Each line in the entries below that holds the string "обновляются" must be copied.
*** Opening Given records ***
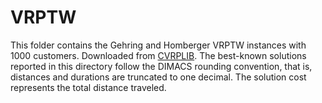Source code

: # VRPTW

This folder contains the Gehring and Homberger VRPTW instances with 1000 customers.
Downloaded from [CVRPLIB](http://vrp.atd-lab.inf.puc-rio.br/index.php/en/).
The best-known solutions reported in this directory follow the DIMACS rounding convention, that is, distances and durations are truncated to one decimal.
The solution cost represents the total distance traveled.
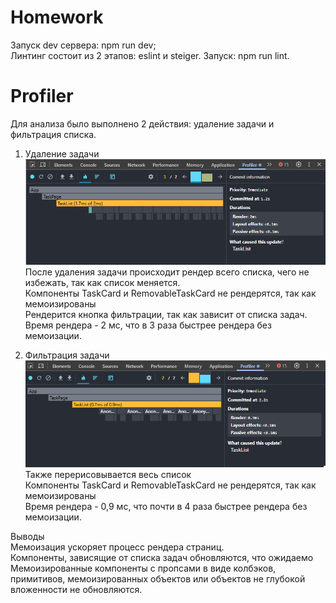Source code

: # Homework
Запуск dev сервера: npm run dev;  
Линтинг состоит из 2 этапов: eslint и steiger. Запуск: npm run lint.

# Profiler
Для анализа было выполнено 2 действия: удаление задачи и фильтрация списка.

1. Удаление задачи  
![Remove](/screens/remove.png)  
После удаления задачи происходит рендер всего списка, чего не избежать, так как список меняется.  
Компоненты TaskCard и RemovableTaskCard не рендерятся, так как мемоизированы  
Рендерится кнопка фильтрации, так как зависит от списка задач.  
Время рендера - 2 мс, что в 3 раза быстрее рендера без мемоизации.  

2. Фильтрация задачи  
![Remove](/screens/filter.png)  
Также перерисовывается весь список  
Компоненты TaskCard и RemovableTaskCard не рендерятся, так как мемоизированы  
Время рендера - 0,9 мс, что почти в 4 раза быстрее рендера без мемоизации.  

Выводы  
Мемоизация ускоряет процесс рендера страниц.  
Компоненты, зависящие от списка задач обновляются, что ожидаемо  
Мемоизированные компоненты с пропсами в виде колбэков, примитивов, мемоизированных объектов или объектов не глубокой вложенности не обновляются.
*** Closing Given records ***
◆ Solution to this problem
Компоненты, зависящие от списка задач обновляются, что ожидаемо  
Мемоизированные компоненты с пропсами в виде колбэков, примитивов, мемоизированных объектов или объектов не глубокой вложенности не обновляются.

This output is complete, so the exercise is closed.